[Provided records — start]
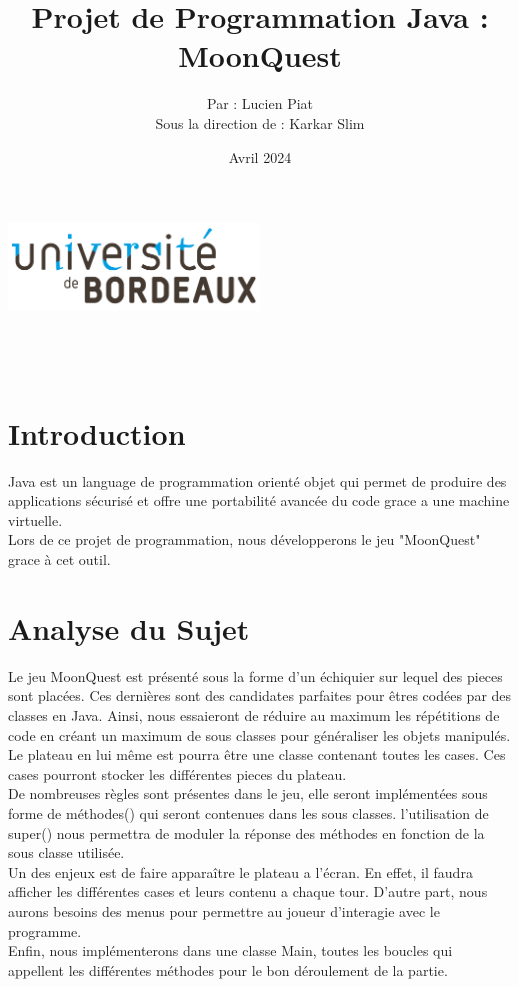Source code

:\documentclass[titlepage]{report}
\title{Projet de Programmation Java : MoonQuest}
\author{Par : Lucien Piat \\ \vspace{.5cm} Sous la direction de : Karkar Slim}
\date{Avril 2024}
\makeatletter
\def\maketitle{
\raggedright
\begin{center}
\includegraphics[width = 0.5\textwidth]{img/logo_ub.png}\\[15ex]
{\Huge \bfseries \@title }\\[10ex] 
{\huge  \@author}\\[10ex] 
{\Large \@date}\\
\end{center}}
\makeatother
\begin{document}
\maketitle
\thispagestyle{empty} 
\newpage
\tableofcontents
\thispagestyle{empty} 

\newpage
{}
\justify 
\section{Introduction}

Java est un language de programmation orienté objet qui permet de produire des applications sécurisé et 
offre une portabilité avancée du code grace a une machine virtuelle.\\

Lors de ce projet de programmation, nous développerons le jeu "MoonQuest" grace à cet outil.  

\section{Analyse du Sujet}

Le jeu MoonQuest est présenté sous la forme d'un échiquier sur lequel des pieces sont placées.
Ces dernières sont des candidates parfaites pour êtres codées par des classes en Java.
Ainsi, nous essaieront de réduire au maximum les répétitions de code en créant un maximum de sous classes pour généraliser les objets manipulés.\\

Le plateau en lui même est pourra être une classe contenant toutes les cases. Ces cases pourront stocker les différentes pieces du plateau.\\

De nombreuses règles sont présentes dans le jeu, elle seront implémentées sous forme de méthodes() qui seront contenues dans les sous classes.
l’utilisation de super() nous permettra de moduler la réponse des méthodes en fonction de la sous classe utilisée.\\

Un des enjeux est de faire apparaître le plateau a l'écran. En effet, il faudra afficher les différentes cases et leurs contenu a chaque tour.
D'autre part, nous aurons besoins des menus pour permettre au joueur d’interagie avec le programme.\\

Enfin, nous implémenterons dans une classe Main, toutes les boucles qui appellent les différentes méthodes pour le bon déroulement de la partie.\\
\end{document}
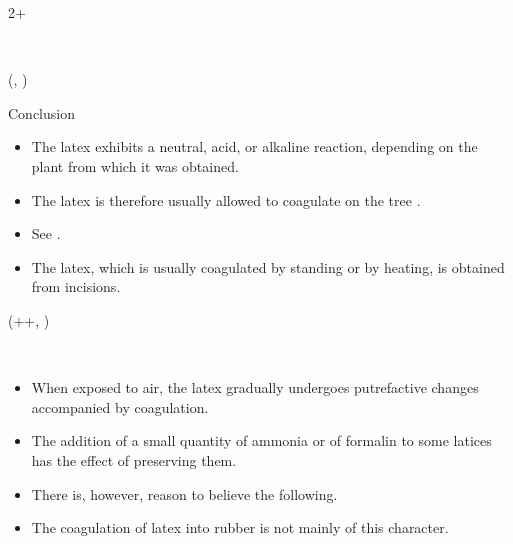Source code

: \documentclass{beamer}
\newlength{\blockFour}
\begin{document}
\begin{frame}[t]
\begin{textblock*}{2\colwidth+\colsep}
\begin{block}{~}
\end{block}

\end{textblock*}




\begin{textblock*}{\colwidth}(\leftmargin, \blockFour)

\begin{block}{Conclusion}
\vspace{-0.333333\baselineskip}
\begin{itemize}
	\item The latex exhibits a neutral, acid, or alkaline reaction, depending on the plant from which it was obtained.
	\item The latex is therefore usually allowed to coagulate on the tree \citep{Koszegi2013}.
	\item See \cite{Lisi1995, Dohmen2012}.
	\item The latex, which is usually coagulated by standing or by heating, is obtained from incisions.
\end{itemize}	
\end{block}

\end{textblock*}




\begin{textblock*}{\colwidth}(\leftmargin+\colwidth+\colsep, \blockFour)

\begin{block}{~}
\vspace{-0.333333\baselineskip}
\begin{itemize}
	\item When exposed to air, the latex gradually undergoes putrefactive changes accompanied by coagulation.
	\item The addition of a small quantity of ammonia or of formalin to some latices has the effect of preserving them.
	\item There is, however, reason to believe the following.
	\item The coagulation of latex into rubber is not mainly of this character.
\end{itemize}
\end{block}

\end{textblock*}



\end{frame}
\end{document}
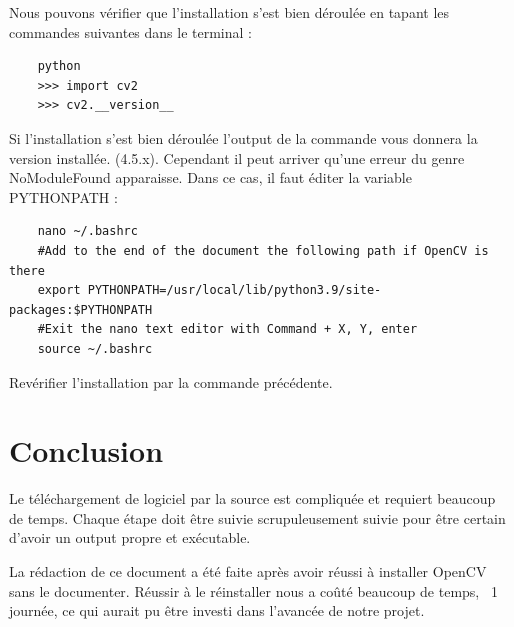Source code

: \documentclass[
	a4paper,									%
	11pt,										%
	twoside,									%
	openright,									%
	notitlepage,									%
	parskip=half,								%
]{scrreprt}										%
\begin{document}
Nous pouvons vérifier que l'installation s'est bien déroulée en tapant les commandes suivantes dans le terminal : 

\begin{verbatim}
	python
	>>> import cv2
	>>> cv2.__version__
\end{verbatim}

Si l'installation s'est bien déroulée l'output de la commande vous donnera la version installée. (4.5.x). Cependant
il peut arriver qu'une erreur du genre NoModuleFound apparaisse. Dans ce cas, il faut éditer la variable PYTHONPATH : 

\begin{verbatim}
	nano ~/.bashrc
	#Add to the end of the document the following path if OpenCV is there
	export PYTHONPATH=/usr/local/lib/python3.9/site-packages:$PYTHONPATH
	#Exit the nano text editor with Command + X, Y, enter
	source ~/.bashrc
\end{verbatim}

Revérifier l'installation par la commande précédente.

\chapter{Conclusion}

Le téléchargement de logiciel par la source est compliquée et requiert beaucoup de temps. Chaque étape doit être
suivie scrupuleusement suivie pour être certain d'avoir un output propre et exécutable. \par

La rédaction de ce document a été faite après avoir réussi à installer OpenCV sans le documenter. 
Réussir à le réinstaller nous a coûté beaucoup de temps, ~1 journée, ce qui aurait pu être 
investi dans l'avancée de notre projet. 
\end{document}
[Provided records — finish]
**What is required**
Which lines run from the one containing "suivie scrupuleusement suivie" to the final line of the entries? Return those lines exactly, and only those.

**Worked solution**
suivie scrupuleusement suivie pour être certain d'avoir un output propre et exécutable. \par

La rédaction de ce document a été faite après avoir réussi à installer OpenCV sans le documenter. 
Réussir à le réinstaller nous a coûté beaucoup de temps, ~1 journée, ce qui aurait pu être 
investi dans l'avancée de notre projet. 
\end{document}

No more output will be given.